Un guide de santé publique pour développer un plan communautaire de réponse aux overdoses
Ce guide de 16 pages contient quatre éléments clés nécessaires pour créer un plan de réponse aux overdoses, ainsi que des conseils pour élaborer et mettre en œuvre le plan. Pour en savoir plus, en Anglais, veuillez lire les informations ci-dessous.
By the Canadian Institute for Substance Use Research (University of Victoria)
A new publication by CISUR (formerly CARBC) and Island Health aims to give public-health agencies and community organizations the tools they need to develop a community overdose response plan.
A Public Health Guide to Developing a Community Overdose Response Plan is a 16-page guide containing four key elements required to create an overdose response plan, as well as tips for developing and implementing the plan.

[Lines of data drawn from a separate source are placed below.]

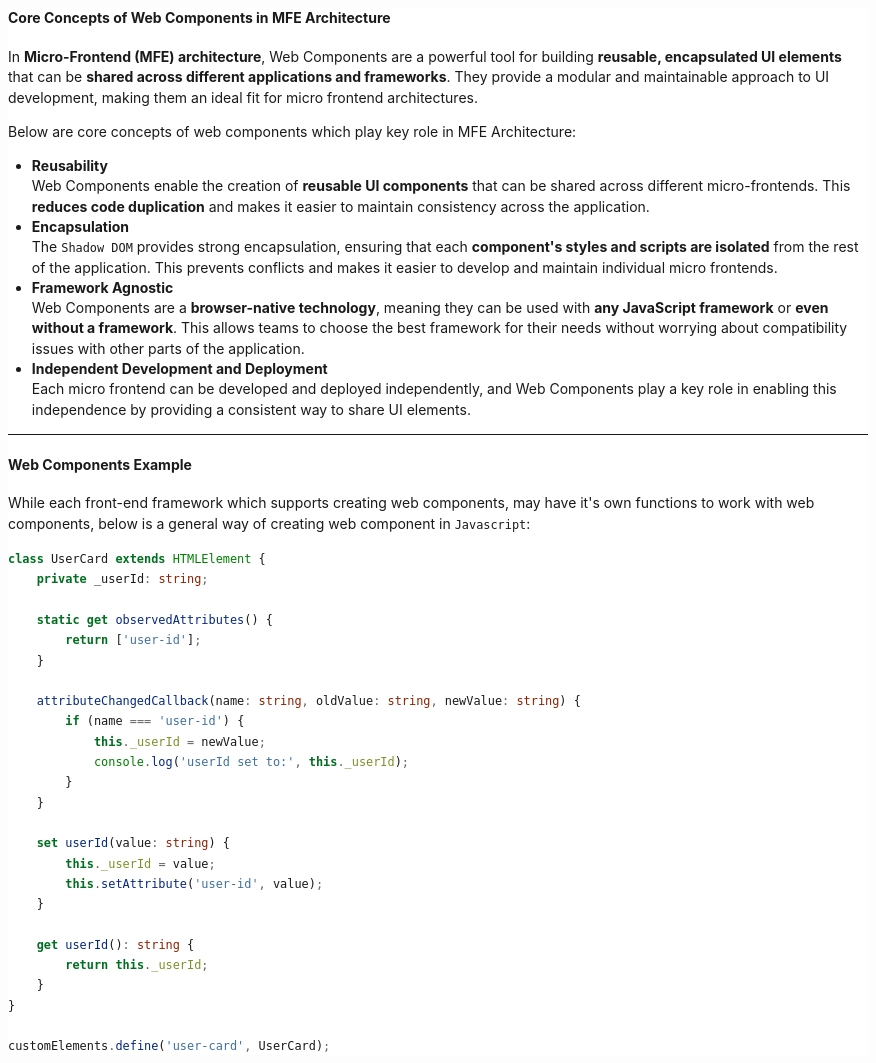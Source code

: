 #### Core Concepts of Web Components in MFE Architecture
In **Micro-Frontend (MFE) architecture**, Web Components are a powerful tool for building **reusable, encapsulated UI elements** that can be **shared across different applications and frameworks**. They provide a modular and maintainable approach to UI development, making them an ideal fit for micro frontend architectures.

Below are core concepts of web components which play key role in MFE Architecture:
- **Reusability**  
  Web Components enable the creation of **reusable UI components** that can be shared across different micro-frontends. This **reduces code duplication** and makes it easier to maintain consistency across the application.
- **Encapsulation**  
  The `Shadow DOM` provides strong encapsulation, ensuring that each **component's styles and scripts are isolated** from the rest of the application. This prevents conflicts and makes it easier to develop and maintain individual micro frontends.
- **Framework Agnostic**  
  Web Components are a **browser-native technology**, meaning they can be used with **any JavaScript framework** or **even without a framework**. This allows teams to choose the best framework for their needs without worrying about compatibility issues with other parts of the application.
- **Independent Development and Deployment**  
  Each micro frontend can be developed and deployed independently, and Web Components play a key role in enabling this independence by providing a consistent way to share UI elements.

---

#### Web Components Example
While each front-end framework which supports creating web components, may have it's own functions to work with web components, below is a general way of creating web component in `Javascript`:
```typescript
class UserCard extends HTMLElement {
    private _userId: string;

    static get observedAttributes() {
        return ['user-id'];
    }

    attributeChangedCallback(name: string, oldValue: string, newValue: string) {
        if (name === 'user-id') {
            this._userId = newValue;
            console.log('userId set to:', this._userId);
        }
    }

    set userId(value: string) {
        this._userId = value;
        this.setAttribute('user-id', value);
    }

    get userId(): string {
        return this._userId;
    }
}

customElements.define('user-card', UserCard);

```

"To prevent overdoses, a range of strategies are needed to reach everyone regardless of their social or economic circumstances," the guide reads. "While substance use of all types is a common feature of society, illicit substance use is often stigmatized and as a result hidden. Programs, policies and services must be developed and offered without judgment of the specific type of use."
The four key elements of a community overdose response plan are: to strengthen system resilience and community capacity for responding to and preventing overdoses; recognize and disrupt social and personal stigma and discrimination associated with substance use and addiction; implement a broad range of health promotion and harm reduction interventions to prevent overdoses; and assess and strengthen pathways to substance use services and supports.
The guide was written by CISUR's Bernie Pauly and Dan Reist, as well as Island Health Medical Health Officer Dr. Paul Hasselback. Partial funding for the project was provided by Island Health to support Bernie Pauly as Island Health Research Scholar in Residence.